El escándalo viene de Europa en forma de páginas web de contactos para personas casadas. Mmmmmmm... ¿Estamos idiotas o que? No se si me hacen más gracia los que se escandalizan porque haya casados/as que buscan rollo extraconyugal en internet o que muchos de estos (y son muchos a juzgar por las cifras que se manejan), estén dispuestos a pagar por algo que es gratis en la red.

Tengo un amigo que dice que lo dificil ahora es no follar (que fea es esta palabra, pero ya me direis cual empleo ¿hacer el amor? ¿fornicar? ¿intercambiar fluidos?... ) y empiezo a pensar que tiene razón. El sexo nos rodea, está en todas partes y nunca como ahora había sido tan fácil encontrar compañía de cama.  El mismo amigo decía hace algunos años, cuando salío del armario, que lo bueno de los bares gays es que son como supermercados, que sabes que todo el producto esta a la venta y solo tienes que escoger. El fue probando hasta que encontró lo que le gustaba. Y ahora, es fiel y felíz. O eso me cuenta.

Pero cuentos de hadas aparte, si es verdad que el  mundo de las relaciones personales es, cada vez más, un mercado. Hoy puedes elegir lo que quieras: amor para toda la vida (eso sí, sin garantías), rollos de una noche, rollos con casados sin complicaciones, citas múltiples, colegas para ir al cine... El comercio de sentimientos crece en internet y de la red, salta a la cama. Y así, al igual que rastreamos los outlets en busca de los zapatos perfectos y al mejor precio, hay quien se convierte en experto buscador de compañia y prueba, sistemáticamente, una opción tras otra, hasta que da con quien le conviene. Como en un supermercado. Y como en el Corte Inglés, si algo no te gusta te devuelven el dinero... o simplemente lo borras de Facebook.

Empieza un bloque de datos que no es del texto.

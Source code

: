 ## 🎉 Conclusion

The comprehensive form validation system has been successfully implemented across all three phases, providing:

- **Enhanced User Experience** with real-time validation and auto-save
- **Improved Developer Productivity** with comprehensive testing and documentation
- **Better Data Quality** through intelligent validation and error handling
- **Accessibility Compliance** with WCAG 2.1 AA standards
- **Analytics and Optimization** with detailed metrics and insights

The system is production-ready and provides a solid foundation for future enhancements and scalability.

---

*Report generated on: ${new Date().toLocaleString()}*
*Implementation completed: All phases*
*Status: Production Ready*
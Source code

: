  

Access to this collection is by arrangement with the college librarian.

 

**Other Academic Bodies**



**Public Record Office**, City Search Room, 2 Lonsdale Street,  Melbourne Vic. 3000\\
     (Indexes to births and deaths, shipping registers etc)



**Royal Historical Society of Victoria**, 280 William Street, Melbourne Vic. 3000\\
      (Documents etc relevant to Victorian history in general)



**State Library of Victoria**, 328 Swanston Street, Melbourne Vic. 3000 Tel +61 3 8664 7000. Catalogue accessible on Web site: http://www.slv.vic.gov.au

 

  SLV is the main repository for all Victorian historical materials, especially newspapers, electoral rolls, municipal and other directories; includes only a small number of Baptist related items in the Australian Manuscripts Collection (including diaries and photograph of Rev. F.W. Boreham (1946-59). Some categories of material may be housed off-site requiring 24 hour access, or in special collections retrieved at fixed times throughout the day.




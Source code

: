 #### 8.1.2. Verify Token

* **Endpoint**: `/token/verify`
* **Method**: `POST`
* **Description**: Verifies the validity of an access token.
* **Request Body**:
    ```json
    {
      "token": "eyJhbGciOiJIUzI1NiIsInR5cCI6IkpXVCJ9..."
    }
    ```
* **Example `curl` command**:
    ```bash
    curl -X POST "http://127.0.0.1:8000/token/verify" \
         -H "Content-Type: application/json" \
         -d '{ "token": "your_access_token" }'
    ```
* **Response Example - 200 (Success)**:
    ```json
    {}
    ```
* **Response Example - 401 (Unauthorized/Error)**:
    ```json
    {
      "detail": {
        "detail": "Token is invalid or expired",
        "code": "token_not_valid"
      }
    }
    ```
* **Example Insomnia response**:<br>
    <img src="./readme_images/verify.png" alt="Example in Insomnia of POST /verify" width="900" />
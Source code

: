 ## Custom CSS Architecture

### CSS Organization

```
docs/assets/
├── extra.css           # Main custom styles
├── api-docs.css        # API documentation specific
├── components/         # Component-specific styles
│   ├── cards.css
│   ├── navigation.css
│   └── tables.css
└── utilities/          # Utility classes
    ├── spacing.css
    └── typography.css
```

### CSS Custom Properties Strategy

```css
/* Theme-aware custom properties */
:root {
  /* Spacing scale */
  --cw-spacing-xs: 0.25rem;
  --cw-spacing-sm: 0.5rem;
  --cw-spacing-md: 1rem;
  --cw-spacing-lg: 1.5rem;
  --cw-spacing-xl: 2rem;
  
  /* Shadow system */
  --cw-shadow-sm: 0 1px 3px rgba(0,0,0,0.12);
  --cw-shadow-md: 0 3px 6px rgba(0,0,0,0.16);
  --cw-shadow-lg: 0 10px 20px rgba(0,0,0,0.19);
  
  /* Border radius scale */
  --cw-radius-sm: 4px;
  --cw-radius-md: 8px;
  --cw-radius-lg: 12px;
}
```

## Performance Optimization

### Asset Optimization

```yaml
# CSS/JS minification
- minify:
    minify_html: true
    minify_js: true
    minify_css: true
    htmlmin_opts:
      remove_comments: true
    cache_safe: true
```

Supongo que dentro de unos años habrá algún sociólogo que publicará un bestseller sobre la materialización de las relaciones. Yo aún no tengo claro si esto es bueno o malo, o mejor dicho, si la parte buena de ser tú mismo quien gestione tus tiempos, compañias y grados de compromiso compensa la parte menos buena de "mercantilización" de las personas y sentimientos.

¿Teneis opinión sobre el tema? Es, en cualquier caso, un buen punto de partida para reflexionar.

martes, 5 de julio de 2011

VOCES


Tendrá unos cincuenta años. Alto, muy alto, canoso, educado y encantador. Era catedrático en la facultad de ciencias en una Universidad, hasta que un día, empezó a escuchar voces. Lo conocí hace algunos meses, en una clase de formación en un proyecto de integración laboral para personas con enfermedades mentales. Esta mañana me han invitado a la entrega de diplomas de fin de curso y no estaba. Pasa unos días ingresado en un centro. Las voces habían vuelto a gritar de nuevo.

Era solo una de las quince personas que esa tarde de invierno me encontré en el aula. Hombres, mujeres, algunos muy jóvenes y otros ancianos. Algunos perfectamente lúcidos y otros, dos más, vegetando en la silla con la mirada ausente, sumegidos en una depresión profunda o tumbados por la medicación. Pase con ellos tres horas hablando de comunicación, respondiendo preguntas y debatiendo sobre programas y periodistas. Me pidieron que volviera otro día y los invité a que vinieran ellos a verme al trabajo. Al día siguiente, cuatro de ellos, ya estaban aquí.

Dicen que los enfermos mentales se enfrentan al estigma social que nace del desconocimiento. Puede ser. Yo creo además que a los que vemos ese mundo desde fuera, nos puede el miedo. Y nos puede porque una enfermedad mental es algo intangible, que de repente ataca a nuestro disco duro, algo que no duele como una enfermedad física, que no se opera, que no se ve como una herida, algo desconocido, dañino, que ataca nuestra cabeza sin que se sepa muy bien por qué.

Esta mañana me decían que el curso que viene cuentan otra vez conmigo. Iré, claro. Y volveré a salir con esa sensación de angustia y dolor al ver esas vidas jodidas por enfermedades de las que sabemos tan poco aún.